> _Task brief_: Could you please find each line in the records that contains the word "label" and copy it?

> _Records provided_:
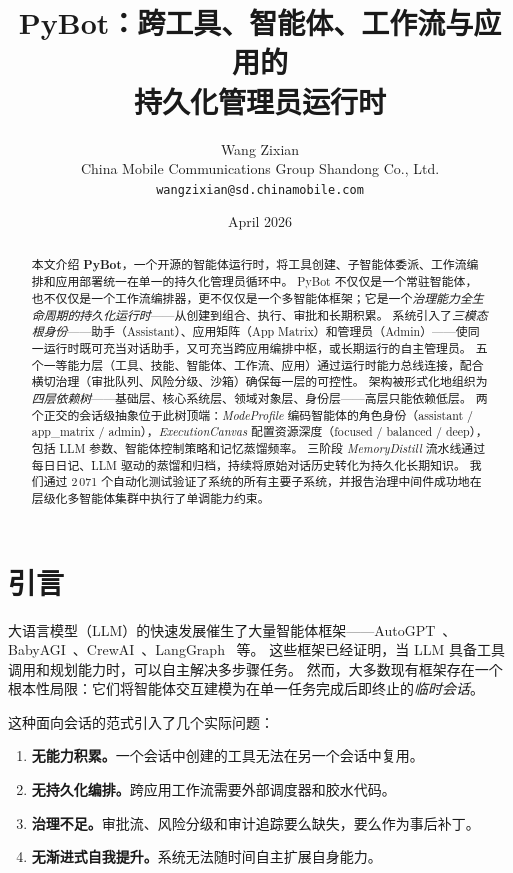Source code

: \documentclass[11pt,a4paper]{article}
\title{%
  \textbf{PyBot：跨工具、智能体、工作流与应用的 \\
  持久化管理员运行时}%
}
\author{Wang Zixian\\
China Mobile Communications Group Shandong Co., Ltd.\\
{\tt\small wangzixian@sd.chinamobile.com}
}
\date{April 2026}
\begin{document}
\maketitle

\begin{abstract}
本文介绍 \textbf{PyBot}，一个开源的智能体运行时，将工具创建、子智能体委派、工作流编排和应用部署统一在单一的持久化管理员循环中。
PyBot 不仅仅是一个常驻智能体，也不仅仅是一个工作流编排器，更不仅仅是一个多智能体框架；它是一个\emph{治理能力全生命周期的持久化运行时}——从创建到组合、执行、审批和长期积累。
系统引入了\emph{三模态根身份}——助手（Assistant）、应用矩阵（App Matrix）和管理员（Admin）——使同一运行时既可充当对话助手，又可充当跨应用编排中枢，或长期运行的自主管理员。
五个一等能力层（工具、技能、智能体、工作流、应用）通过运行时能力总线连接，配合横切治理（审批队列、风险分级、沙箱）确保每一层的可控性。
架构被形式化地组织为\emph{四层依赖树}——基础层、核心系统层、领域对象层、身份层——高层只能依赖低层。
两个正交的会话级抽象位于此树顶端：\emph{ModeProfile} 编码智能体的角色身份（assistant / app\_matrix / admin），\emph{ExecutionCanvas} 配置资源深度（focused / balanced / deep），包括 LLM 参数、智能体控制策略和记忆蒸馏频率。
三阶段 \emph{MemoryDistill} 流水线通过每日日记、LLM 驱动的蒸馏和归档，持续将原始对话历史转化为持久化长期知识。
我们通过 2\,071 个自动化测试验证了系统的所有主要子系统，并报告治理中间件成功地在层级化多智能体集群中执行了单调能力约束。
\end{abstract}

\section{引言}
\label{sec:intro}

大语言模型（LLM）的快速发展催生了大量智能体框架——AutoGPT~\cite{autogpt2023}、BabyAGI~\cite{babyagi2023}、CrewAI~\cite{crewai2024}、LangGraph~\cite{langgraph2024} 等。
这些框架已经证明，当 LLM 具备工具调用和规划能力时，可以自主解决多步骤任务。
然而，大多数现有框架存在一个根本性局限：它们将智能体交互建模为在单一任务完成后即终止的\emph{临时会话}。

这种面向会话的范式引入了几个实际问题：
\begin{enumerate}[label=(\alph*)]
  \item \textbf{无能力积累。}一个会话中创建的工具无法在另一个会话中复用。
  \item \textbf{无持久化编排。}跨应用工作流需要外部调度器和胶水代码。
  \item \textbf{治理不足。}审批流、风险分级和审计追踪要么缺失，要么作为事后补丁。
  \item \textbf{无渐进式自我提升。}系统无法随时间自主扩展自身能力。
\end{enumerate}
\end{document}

> _Written answer_:
\label{sec:intro}
\begin{enumerate}[label=(\alph*)]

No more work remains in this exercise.